• _What is required_: Within the data that follows, set down exactly the lines from the one containing "1. Navigate to **Settings > Webhooks**" through the one containing "- **Timeout**: Request", both ends included.

======== Material provided

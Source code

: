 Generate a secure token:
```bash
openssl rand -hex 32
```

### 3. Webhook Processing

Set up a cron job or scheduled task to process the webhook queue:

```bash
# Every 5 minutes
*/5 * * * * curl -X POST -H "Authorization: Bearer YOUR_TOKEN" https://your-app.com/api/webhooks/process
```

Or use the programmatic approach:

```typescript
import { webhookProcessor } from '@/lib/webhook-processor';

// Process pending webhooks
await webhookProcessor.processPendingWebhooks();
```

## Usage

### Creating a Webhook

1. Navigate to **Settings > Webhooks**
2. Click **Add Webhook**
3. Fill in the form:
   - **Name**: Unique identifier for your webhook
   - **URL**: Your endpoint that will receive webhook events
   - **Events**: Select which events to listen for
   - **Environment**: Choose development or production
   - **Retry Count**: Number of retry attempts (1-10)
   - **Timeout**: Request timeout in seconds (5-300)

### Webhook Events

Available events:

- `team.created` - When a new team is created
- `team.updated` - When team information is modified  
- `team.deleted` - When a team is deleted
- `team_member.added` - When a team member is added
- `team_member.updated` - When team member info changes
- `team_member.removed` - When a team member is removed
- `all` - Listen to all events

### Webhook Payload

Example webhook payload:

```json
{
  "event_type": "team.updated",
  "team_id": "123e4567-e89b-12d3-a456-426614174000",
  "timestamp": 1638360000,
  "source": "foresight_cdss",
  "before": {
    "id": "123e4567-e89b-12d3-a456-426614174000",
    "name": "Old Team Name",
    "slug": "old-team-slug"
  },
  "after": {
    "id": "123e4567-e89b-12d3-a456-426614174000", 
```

================

• _Reply to the exercise_:
1. Navigate to **Settings > Webhooks**
2. Click **Add Webhook**
3. Fill in the form:
   - **Name**: Unique identifier for your webhook
   - **URL**: Your endpoint that will receive webhook events
   - **Events**: Select which events to listen for
   - **Environment**: Choose development or production
   - **Retry Count**: Number of retry attempts (1-10)
   - **Timeout**: Request timeout in seconds (5-300)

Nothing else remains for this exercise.